A dual binding mode for RhoGTPases in plexin signalling.

Abstract

Author SummaryAxon guidance is fundamental to the development of the central nervous system. The growing axon is guided to its correct location by a plethora of extracellular signals. One of the most important extracellular signals is semaphorin, which binds to plexin receptors on the axon. Usually, this kind of extracellular ligand binding is sufficient to transmit the extracellular signal to the intracellular space to trigger changes in the cell, like axon growth. However, activation of plexin receptors requires a “dual” ligand binding: semaphorin on the extracellular side, and a RhoGTPase on the intracellular side. Signal transduction can only occur if both ligands are present.

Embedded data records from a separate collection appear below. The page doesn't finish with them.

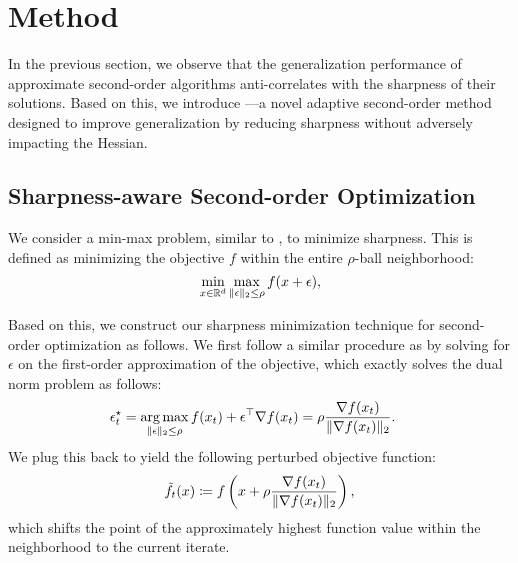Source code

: \section{Method}

In the previous section, we observe that the generalization performance of approximate second-order algorithms anti-correlates with the sharpness of their solutions.
Based on this, we introduce \sassha---a novel adaptive second-order method designed to improve generalization by reducing sharpness without adversely impacting the Hessian.


\subsection{Sharpness-aware Second-order Optimization}\label{sec:psol}

We consider a min-max problem, similar to \citet{keskar2016large, sam}, to minimize sharpness. 
This is defined as minimizing the objective $f$ within the entire $\rho$-ball neighborhood:
\begin{equation} \label{eq:sam_optimization}
    \min_{x\in \mathbb{R}^d} \max_{\|\epsilon\|_2\leq \rho} f(x+\epsilon),
\end{equation}

Based on this, we construct our sharpness minimization technique for second-order optimization as follows.
We first follow a similar procedure as \citet{sam} by solving for $\epsilon$ on the first-order approximation of the objective, which exactly solves the dual norm problem as follows:
\begin{align}
    \epsilon_t^\star = \mathop{\rm arg\,max}_{\|\epsilon\|_2\leq \rho} f(x_t) + \epsilon^\top\nabla f(x_t) 
    &= \rho\frac{\nabla f(x_t)}{\|\nabla f(x_t)\|_2}.
\end{align}
We plug this back to yield the following perturbed objective function:
\begin{equation*}
    \Tilde{f}_{t}(x) \coloneqq f\left(x+\rho\frac{\nabla f(x_t)}{\|\nabla f(x_t)\|_2}\right),
\end{equation*}
which shifts the point of the approximately highest function value within the neighborhood to the current iterate.

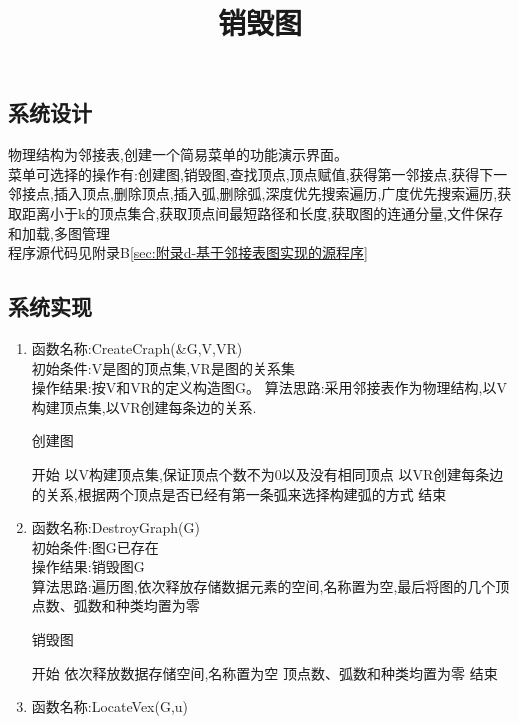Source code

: \documentclass[supercite]{HustGraduPaper}
\theoremstyle{definition}
\begin{document}
\subsection{系统设计}
物理结构为邻接表,创建一个简易菜单的功能演示界面。\\
菜单可选择的操作有:创建图,销毁图,查找顶点,顶点赋值,获得第一邻接点,获得下一邻接点,插入顶点,删除顶点,插入弧,删除弧,深度优先搜索遍历,广度优先搜索遍历,获取距离小于k的顶点集合,获取顶点间最短路径和长度,获取图的连通分量,文件保存和加载,多图管理\\
程序源代码见附录B\ref{sec:附录d-基于邻接表图实现的源程序}
\subsection{系统实现}
\begin{enumerate}
	\renewcommand{\labelenumi}{Code:\theenumi}
	\item 函数名称:CreateCraph(\&G,V,VR)\\
	      初始条件:V是图的顶点集,VR是图的关系集\\
	      操作结果:按V和VR的定义构造图G。
	      算法思路:采用邻接表作为物理结构,以V构建顶点集,以VR创建每条边的关系.
	      \begin{algorithm}[htb]
		      \caption{创建图}
		      \begin{algorithmic}[1]
			      \State 开始
			      \State 以V构建顶点集,保证顶点个数不为0以及没有相同顶点
			      \State 以VR创建每条边的关系,根据两个顶点是否已经有第一条弧来选择构建弧的方式
			      \State 结束
		      \end{algorithmic}\label{G1}
	      \end{algorithm}
	\item 函数名称:DestroyGraph(G)\\
	      初始条件:图G已存在\\
	      操作结果:销毁图G\\
	      算法思路:遍历图,依次释放存储数据元素的空间,名称置为空,最后将图的几个顶点数、弧数和种类均置为零
	      \begin{algorithm}[htb]
		      \title{销毁图}
		      \caption{销毁图}
		      \begin{algorithmic}[1]
			      \State 开始
			      \State 依次释放数据存储空间,名称置为空
			      \State 顶点数、弧数和种类均置为零
			      \State 结束
		      \end{algorithmic}\label{G2}
	      \end{algorithm}
	      \newpage
	\item 函数名称:LocateVex(G,u)

\end{enumerate}
\end{document}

How this intricate regulation mechanism is organized and how concomitant ligand binding can be integrated into a single signalling output within the cell has remained largely unclear. Here, we present crystal structures of one plexin receptor, Plexin-B1, in complex with an intracellular RhoGTPase ligand (Rac1) and show that binding of Rac1 brings together three Plexin-B1 molecules. In this trimeric arrangement each plexin molecule interacts with two Rac1 ligand molecules. This leads to a previously unidentified plexin-Rac1 ligand interface that is crucial for its function. Further biophysical and cellular analysis in combination with previous findings on the extracellular plexin-semaphorin complex allow us to propose a model for how ligand-induced clustering events on the extra- as well as intracellular side are combined to trigger signal transduction.